Plain-text document sources:
* * * * * * *
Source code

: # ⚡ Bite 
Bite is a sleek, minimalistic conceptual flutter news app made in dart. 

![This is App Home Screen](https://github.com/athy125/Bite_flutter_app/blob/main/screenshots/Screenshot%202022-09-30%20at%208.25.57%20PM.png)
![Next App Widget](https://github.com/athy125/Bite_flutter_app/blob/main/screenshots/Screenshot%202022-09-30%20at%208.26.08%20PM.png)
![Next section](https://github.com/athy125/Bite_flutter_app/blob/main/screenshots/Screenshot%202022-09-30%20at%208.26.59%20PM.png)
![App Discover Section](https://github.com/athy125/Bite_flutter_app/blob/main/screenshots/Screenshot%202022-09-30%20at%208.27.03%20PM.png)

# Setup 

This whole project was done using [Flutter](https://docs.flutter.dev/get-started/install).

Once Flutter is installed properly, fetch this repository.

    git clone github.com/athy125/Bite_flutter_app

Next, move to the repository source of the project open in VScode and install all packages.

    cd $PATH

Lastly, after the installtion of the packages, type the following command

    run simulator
* * * * * * *
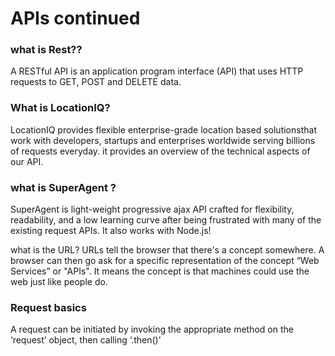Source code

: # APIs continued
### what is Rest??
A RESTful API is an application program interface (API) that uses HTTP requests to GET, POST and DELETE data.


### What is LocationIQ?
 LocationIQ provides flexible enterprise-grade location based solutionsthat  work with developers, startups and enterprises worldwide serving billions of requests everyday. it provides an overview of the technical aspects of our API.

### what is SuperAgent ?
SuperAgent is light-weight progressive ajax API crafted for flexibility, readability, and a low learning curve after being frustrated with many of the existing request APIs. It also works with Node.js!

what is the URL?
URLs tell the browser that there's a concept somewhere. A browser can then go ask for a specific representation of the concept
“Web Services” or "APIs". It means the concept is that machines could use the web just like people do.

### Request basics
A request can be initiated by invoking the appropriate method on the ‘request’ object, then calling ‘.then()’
* * * * * * *
WHAT THE TASK REQUIRES:
Every line that contains the string "packages" should be copied from the entries.

SOLUTION TO THIS EXERCISE:
Next, move to the repository source of the project open in VScode and install all packages.
Lastly, after the installtion of the packages, type the following command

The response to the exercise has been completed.